The Benelux Office for Intellectual Property (BOIP) is the registration office for trademarks and designs in Belgium, the Netherlands, and Luxembourg. The BOIP is the legal successor of the Benelux Trademarks Office (, ) and the Benelux Designs Office (Dutch: Benelux-Bureau voor Tekeningen of Modellen, French: Bureau Benelux des Dessins ou Modèles). The BOIP is based at The Hague, Netherlands.

The BOIP is part of the Benelux Organisation for Intellectual Property, established by the Benelux Convention on Intellectual Property, which was signed on 25 February 2005 and entered into force on 1 September 2006. The Benelux Convention on Intellectual Property replaced the Benelux Convention on Trade Marks (1962) and the Benelux Convention on Designs (1966).

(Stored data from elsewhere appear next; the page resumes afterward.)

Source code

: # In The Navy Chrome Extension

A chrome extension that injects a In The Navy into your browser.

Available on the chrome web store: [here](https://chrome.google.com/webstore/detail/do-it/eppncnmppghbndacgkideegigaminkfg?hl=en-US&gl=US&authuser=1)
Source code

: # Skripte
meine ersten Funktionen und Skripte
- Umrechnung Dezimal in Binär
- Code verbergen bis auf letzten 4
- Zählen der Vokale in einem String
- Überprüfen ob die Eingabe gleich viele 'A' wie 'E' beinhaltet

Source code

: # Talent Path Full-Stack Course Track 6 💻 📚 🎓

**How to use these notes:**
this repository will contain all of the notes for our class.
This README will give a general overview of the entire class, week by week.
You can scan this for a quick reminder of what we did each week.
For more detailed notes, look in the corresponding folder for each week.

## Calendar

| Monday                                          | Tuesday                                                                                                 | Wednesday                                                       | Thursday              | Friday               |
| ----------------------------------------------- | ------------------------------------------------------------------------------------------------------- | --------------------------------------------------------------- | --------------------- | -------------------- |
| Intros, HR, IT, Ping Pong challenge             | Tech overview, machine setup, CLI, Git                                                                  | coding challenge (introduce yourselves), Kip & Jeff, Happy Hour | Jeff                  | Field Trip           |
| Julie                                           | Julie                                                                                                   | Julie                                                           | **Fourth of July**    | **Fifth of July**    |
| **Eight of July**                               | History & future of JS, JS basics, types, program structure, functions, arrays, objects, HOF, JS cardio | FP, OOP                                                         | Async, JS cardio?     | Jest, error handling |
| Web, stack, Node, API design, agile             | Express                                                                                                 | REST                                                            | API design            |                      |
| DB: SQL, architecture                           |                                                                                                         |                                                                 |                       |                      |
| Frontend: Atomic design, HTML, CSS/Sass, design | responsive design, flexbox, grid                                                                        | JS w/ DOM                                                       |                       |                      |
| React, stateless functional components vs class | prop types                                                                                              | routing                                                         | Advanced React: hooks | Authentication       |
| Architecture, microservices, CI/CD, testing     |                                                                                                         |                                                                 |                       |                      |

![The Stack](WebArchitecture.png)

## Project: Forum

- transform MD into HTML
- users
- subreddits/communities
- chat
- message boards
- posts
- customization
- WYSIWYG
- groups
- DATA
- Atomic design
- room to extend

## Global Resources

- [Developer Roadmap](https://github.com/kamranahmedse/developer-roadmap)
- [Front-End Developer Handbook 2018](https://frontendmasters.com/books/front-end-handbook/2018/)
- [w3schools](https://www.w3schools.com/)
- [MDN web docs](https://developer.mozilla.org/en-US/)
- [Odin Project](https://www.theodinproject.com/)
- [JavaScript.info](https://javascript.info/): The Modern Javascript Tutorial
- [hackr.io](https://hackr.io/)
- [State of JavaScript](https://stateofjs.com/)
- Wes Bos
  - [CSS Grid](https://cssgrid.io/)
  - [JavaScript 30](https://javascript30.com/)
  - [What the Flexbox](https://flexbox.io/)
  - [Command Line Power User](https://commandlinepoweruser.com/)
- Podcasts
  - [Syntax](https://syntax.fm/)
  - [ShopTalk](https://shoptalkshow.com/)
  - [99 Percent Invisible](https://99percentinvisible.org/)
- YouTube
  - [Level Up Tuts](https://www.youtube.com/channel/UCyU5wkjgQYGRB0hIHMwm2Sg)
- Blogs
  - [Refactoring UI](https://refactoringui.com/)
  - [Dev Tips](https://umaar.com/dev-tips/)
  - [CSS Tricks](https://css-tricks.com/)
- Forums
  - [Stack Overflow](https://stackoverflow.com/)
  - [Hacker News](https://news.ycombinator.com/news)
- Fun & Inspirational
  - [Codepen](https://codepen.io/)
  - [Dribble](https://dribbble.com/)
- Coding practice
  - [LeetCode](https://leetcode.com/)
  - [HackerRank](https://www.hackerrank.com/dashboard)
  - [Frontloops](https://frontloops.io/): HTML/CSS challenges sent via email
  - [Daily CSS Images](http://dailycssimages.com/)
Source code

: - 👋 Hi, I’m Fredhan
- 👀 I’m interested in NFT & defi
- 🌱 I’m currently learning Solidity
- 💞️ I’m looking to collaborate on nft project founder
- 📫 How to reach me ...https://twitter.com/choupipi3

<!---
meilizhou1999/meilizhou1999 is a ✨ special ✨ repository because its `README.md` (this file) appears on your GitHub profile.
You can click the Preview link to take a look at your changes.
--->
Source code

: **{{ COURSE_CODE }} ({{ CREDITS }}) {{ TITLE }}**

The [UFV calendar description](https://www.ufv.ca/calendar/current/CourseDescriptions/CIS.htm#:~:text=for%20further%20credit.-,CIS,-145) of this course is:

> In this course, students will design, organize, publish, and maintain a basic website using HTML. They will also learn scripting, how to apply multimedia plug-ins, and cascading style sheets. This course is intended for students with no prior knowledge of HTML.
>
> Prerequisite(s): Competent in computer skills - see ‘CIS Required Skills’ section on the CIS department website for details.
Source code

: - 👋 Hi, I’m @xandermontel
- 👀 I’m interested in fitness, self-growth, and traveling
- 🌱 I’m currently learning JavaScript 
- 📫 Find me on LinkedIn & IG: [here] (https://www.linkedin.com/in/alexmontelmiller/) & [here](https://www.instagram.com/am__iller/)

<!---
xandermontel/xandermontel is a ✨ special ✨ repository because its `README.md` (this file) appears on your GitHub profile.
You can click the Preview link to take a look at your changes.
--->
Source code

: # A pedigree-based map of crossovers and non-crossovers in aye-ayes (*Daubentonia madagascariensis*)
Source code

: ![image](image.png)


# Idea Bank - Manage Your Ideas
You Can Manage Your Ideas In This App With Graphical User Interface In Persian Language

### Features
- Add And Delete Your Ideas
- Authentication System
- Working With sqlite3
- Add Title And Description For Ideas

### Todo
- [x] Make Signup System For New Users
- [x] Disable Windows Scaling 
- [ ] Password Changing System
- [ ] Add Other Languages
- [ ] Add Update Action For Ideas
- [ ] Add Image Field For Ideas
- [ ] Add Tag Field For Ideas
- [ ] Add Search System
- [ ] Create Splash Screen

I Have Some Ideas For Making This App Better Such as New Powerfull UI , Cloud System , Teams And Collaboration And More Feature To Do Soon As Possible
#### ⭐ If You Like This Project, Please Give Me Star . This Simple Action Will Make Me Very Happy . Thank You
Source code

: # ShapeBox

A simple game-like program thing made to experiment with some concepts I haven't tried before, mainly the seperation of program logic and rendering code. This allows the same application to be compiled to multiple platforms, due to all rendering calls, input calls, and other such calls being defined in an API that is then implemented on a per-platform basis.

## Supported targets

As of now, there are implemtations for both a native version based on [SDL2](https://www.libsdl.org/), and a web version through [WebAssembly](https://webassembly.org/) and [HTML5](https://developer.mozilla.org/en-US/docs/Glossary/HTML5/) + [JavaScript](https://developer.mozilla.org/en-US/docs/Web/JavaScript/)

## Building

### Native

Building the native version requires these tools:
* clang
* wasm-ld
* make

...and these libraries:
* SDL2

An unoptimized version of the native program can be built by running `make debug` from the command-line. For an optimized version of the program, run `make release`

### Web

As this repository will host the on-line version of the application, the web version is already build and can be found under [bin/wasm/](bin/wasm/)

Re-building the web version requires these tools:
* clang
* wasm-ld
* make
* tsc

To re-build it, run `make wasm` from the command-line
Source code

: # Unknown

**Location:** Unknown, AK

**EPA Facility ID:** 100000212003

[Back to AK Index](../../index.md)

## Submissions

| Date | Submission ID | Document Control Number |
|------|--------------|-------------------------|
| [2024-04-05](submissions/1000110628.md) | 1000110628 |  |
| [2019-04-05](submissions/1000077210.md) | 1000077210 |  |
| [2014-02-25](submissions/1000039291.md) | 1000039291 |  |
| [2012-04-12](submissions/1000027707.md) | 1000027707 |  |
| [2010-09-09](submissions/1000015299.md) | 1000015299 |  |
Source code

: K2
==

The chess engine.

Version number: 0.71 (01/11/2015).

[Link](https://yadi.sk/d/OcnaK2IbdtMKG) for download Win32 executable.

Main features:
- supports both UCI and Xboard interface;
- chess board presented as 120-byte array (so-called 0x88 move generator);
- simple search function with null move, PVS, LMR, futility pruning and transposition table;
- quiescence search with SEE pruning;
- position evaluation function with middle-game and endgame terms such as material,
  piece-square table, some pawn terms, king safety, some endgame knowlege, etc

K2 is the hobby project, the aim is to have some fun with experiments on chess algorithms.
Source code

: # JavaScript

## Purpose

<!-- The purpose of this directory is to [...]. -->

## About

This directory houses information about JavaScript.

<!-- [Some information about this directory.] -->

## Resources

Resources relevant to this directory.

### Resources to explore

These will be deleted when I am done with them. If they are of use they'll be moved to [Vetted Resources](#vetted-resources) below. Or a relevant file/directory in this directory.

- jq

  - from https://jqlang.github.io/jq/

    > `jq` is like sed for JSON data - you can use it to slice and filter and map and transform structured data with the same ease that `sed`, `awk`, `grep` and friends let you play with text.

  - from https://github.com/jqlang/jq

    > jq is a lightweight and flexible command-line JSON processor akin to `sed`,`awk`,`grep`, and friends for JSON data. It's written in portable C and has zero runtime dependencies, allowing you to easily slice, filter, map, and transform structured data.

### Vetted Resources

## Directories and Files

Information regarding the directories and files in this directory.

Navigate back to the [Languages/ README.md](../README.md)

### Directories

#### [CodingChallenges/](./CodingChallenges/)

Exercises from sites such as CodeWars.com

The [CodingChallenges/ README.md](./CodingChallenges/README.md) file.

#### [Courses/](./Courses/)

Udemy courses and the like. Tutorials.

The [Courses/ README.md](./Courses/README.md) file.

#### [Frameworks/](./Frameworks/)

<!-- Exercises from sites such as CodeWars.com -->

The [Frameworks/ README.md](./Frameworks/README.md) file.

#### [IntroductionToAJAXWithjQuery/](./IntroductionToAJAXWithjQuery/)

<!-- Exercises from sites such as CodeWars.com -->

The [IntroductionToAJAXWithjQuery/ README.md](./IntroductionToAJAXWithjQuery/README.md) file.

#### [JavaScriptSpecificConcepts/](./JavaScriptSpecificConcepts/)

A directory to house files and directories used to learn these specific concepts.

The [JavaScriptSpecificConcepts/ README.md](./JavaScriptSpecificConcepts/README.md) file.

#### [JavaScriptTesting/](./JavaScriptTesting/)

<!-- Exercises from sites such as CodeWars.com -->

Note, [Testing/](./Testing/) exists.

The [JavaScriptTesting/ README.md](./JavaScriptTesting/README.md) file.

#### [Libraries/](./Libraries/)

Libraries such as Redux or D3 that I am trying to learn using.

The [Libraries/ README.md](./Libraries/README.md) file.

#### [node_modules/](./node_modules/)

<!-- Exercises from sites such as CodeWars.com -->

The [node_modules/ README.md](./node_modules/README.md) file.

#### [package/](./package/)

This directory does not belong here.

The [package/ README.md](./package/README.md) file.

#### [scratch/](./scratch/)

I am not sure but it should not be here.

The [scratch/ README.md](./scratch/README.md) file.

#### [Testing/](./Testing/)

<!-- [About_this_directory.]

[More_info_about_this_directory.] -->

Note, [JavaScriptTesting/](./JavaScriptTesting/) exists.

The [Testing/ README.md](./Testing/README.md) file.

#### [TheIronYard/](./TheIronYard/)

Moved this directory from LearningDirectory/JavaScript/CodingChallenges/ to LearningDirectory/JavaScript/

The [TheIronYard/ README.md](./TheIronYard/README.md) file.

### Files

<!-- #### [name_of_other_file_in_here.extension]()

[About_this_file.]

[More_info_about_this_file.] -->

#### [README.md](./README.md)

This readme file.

It is not connected to the Benelux Union.

Other jurisdictions
Besides acting for the Benelux territory per se, BOIP also acts as the registration office for trade marks of the Caribbean Netherlands since the dissolution of the Netherlands Antilles on 10 October 2010. Until 10 October 2011 pre-existing Netherlands Antilles' trademarks had to be confirmed with the office in order to remain valid.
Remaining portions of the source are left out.